The fuselage was rocking back and forth; it was hard for Elsie to get her balance and stand. Holding on to her seat, she leaned over and shook Hinchliffe slightly, and within a couple of moments he was alert.

  He looked at her steadily, trying to focus, and finally said, “We’re down?”

  “Yes.” She nodded. “We’re down.”

  From behind her, she heard the clanking of metal hitting metal in the same measure as the waves swung the plane. She could not see that far back into the darkness, but she caught a slight, brilliant reflection of something moving in the shadows. The fuel cans, she thought. They are bumping into one another like little boats.

  She looked down at the floor of the Endeavour and saw inches of water covering her boots. The water was coming in silently, snaking in by swirls and revolutions.

  Hinchliffe felt the cold strike at his ankles, which roused him immediately.

  “Water’s in?” he said calmly. “How much?”

  “Only a couple of inches, but it’s rising fast,” Elsie responded. “We need to get out. We’re sinking.”

  He nodded, then stood up, looking at the door and hesitant to open it. If he did, the water would rush in, pushing both of them back, and make it difficult, if not impossible, to get out.

  “Not that way,” he said. “We have to break the windshield.”
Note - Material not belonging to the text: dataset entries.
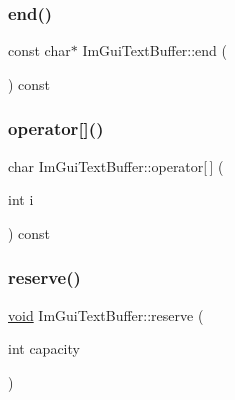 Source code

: \mbox{\label{structImGuiTextBuffer_a2fc30ad0d384f98dfcea722f798d91f2}} 
\subsubsection{\texorpdfstring{end()}{end()}}
{\footnotesize\ttfamily const char$\ast$ Im\+Gui\+Text\+Buffer\+::end (\begin{DoxyParamCaption}{ }\end{DoxyParamCaption}) const\hspace{0.3cm}{\ttfamily [inline]}}

\mbox{\label{structImGuiTextBuffer_a13748a5db12eb77d716d0347a552b310}} 
\subsubsection{\texorpdfstring{operator[]()}{operator[]()}}
{\footnotesize\ttfamily char Im\+Gui\+Text\+Buffer\+::operator\mbox{[}$\,$\mbox{]} (\begin{DoxyParamCaption}\item[{int}]{i }\end{DoxyParamCaption}) const\hspace{0.3cm}{\ttfamily [inline]}}

\mbox{\label{structImGuiTextBuffer_a3271f361e0f1997f4c3eb77665fdf161}} 
\subsubsection{\texorpdfstring{reserve()}{reserve()}}
{\footnotesize\ttfamily \hyperlink{imgui__impl__opengl3__loader_8h_ac668e7cffd9e2e9cfee428b9b2f34fa7}{void} Im\+Gui\+Text\+Buffer\+::reserve (\begin{DoxyParamCaption}\item[{int}]{capacity }\end{DoxyParamCaption})\hspace{0.3cm}{\ttfamily [inline]}}

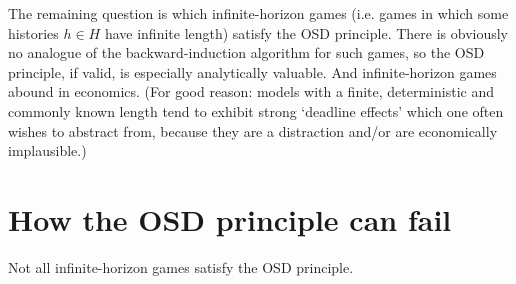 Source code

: The remaining question is which infinite-horizon games (i.e. games in which some histories $h \in H$ have infinite length) satisfy the OSD principle.
There is obviously no analogue of the backward-induction algorithm for such games, so the OSD principle, if valid, is especially analytically valuable. And infinite-horizon games abound in economics. (For good reason: models with a finite, deterministic and commonly known length tend to exhibit strong `deadline effects' which one often wishes to abstract from, because they are a distraction and/or are economically implausible.)



\section{How the OSD principle can fail}
\label{osdp:invalid}

Not all infinite-horizon games satisfy the OSD principle.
  He looked around below him for his bag of tools, but with the water rushing in and no lights on in the cabin, it was impossible. He felt down where the bag should have been, but it had slid during the impact and he only grasped water. Then he, too, heard the clanging of the fuel cans and reached back, feeling for one that was still standing and would be full of petrol. He found one, then another, and brought them back up to the front of the plane.

  His first swing didn’t do much, but his second one cracked the glass, and on the third try, the windshield on his side shattered and burst about the nose of the Endeavour like a waterfall of diamonds. The hole was big enough for Elsie to slip through. He helped her to his seat and she eased up onto the nose of the plane.

  “Climb onto the wing,” he instructed as he helped her out.

  He took another swing at the windshield with the can, demolishing the side that Elsie had been looking out of for the last thirty-six hours. Then, after her, he scrambled onto the nose. She held out her hand to guide him.

  Outside of the cabin, it was cold. He had known the temperature was below freezing before they ditched.

  Elsie was shivering a little as they sat next to each other, the two of them huddled on the top of the Endeavour, rocking in a sea that seemed so remarkably calm now, as if it had forgiven them for trying to breach it. The rain was gone. They had left that storm behind them with the fog.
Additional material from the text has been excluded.